Proses investigasi telah dilakukan oleh pihak kepolisian, yang telah berhasil mengamankan DPN, pacar dari almarhum RN, bersama dengan sejumlah barang bukti.
Barang bukti tersebut termasuk satu botol minuman, satu plastik bekas bungkus paket JNE, satu sarung bantal berwarna hitam-putih dengan bercak darah dugaan, satu BH berwarna pink, satu kemasan obat Cytotec Tablet, dan 2 unit handphone.
Namun, keluarga almarhum menolak untuk melakukan otopsi terhadap jenazah.
Meskipun demikian, pihak kepolisian terus berupaya mencari bukti baru dan mengumpulkan keterangan dari saksi-saksi yang terlibat dalam peristiwa ini.
Kasus ini mencuat ke permukaan ketika almarhum RN, seorang mahasiswi yang berasal dari Sumatra Barat, melakukan aborsi dengan bantuan pacarnya, DPN.
Pasangan mahasiswa ini memutuskan untuk menggugurkan janin yang dikandung RN setelah mendapati hasil tes kehamilan positif pada awal November.
Penting untuk mencatat bahwa kejadian ini melibatkan penggunaan aplikasi jual-beli online untuk memesan obat penggugur.
Hal ini mencerminkan tren yang perlu menjadi perhatian, di mana akses mudah terhadap obat-obatan tertentu dapat memberikan risiko serius jika tidak digunakan dengan pengawasan medis yang benar.

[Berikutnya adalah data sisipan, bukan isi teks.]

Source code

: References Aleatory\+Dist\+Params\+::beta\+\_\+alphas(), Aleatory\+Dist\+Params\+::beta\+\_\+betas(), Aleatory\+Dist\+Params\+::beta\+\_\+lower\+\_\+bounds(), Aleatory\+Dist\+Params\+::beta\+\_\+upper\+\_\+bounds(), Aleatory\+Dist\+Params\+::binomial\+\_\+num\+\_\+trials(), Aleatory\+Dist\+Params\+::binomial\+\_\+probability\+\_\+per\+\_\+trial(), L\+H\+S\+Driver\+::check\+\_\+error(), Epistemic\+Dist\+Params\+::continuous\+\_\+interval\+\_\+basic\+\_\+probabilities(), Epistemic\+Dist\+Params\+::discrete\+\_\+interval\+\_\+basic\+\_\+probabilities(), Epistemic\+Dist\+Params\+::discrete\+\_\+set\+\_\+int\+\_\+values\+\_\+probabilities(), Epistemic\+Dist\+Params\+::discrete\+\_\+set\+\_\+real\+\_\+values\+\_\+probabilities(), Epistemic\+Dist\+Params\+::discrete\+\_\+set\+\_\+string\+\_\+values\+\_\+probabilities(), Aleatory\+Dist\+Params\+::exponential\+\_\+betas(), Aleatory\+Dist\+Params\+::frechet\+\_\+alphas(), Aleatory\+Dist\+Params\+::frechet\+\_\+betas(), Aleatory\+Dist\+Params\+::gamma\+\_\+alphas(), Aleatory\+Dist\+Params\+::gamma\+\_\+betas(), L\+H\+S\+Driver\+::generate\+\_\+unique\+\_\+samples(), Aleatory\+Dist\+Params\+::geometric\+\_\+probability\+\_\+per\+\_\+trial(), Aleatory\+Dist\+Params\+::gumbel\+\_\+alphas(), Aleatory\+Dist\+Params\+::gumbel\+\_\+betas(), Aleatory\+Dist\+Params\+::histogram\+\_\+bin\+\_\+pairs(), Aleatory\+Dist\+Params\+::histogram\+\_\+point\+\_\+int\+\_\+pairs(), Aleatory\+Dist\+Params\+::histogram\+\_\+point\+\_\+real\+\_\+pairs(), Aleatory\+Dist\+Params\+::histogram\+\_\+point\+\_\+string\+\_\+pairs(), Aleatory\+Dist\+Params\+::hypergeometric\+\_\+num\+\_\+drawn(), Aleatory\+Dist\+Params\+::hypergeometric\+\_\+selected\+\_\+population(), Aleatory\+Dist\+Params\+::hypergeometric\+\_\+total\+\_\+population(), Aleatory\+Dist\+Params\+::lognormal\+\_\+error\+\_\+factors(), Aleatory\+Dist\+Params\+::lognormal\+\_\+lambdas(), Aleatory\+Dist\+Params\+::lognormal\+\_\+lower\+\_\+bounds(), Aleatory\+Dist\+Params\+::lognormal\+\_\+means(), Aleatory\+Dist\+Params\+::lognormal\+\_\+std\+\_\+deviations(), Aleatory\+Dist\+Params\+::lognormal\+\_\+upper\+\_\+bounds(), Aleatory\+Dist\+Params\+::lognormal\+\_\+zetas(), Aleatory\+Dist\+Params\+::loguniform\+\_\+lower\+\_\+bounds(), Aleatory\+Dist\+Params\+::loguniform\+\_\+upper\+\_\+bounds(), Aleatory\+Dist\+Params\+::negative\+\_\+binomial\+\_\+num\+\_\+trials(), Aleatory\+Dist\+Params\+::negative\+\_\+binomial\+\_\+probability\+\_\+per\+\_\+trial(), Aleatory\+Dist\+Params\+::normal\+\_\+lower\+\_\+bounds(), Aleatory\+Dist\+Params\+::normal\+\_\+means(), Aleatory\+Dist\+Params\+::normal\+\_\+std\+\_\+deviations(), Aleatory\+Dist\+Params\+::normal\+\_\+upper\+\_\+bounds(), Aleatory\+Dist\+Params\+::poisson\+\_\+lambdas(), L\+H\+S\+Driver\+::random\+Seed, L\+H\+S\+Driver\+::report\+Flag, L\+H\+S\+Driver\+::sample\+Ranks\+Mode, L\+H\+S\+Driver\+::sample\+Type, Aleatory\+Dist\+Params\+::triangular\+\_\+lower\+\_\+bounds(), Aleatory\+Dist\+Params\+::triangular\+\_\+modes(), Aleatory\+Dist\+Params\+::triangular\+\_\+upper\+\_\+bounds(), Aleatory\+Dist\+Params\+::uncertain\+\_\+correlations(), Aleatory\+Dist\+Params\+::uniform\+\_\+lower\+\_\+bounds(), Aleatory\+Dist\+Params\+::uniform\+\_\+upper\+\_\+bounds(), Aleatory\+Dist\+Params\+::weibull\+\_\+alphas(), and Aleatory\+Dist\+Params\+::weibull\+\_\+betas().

Penyelidikan lebih lanjut akan dilakukan oleh pihak berwenang untuk menentukan apakah tindakan aborsi ilegal ini melibatkan pihak lain selain pasangan tersebut.
Keberlanjutan penyidikan ini akan memberikan gambaran lebih jelas tentang bagaimana dan mengapa kejadian ini terjadi, serta apakah ada pihak ketiga yang terlibat dalam perencanaan atau pelaksanaan aborsi.
Peristiwa ini tidak hanya meninggalkan pertanyaan tentang aspek hukumnya, tetapi juga menyoroti dampak psikologis dan sosial dari tindakan aborsi ilegal.
Kesehatan mental dan dukungan sosial bagi individu yang terlibat dalam situasi seperti ini juga perlu mendapat perhatian serius.
Kasus kematian RN akibat dugaan aborsi ilegal menjadi pengingat bahwa isu kesehatan reproduksi dan tindakan medis yang terkait dengannya memerlukan pendekatan yang hati-hati dan terinformasi.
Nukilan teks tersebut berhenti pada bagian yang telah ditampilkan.